Your goal:
Could you output the listing that follows exactly, without its images?

Excerpted data:
+ + + + +
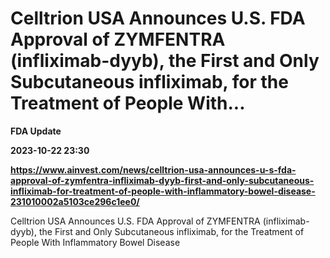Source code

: # Celltrion USA Announces U.S. FDA Approval of ZYMFENTRA (infliximab-dyyb), the First and Only Subcutaneous infliximab, for the Treatment of People With...
**FDA Update**

**2023-10-22 23:30**

**https://www.ainvest.com/news/celltrion-usa-announces-u-s-fda-approval-of-zymfentra-infliximab-dyyb-first-and-only-subcutaneous-infliximab-for-treatment-of-people-with-inflammatory-bowel-disease-231010002a5103ce296c1ee0/**

Celltrion USA Announces U.S. FDA Approval of ZYMFENTRA (infliximab-dyyb), the First and Only Subcutaneous infliximab, for the Treatment of People With Inflammatory Bowel Disease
+ + + + +
Answer space:
Source code

: # Celltrion USA Announces U.S. FDA Approval of ZYMFENTRA (infliximab-dyyb), the First and Only Subcutaneous infliximab, for the Treatment of People With...
**FDA Update**

**2023-10-22 23:30**

**https://www.ainvest.com/news/celltrion-usa-announces-u-s-fda-approval-of-zymfentra-infliximab-dyyb-first-and-only-subcutaneous-infliximab-for-treatment-of-people-with-inflammatory-bowel-disease-231010002a5103ce296c1ee0/**

Celltrion USA Announces U.S. FDA Approval of ZYMFENTRA (infliximab-dyyb), the First and Only Subcutaneous infliximab, for the Treatment of People With Inflammatory Bowel Disease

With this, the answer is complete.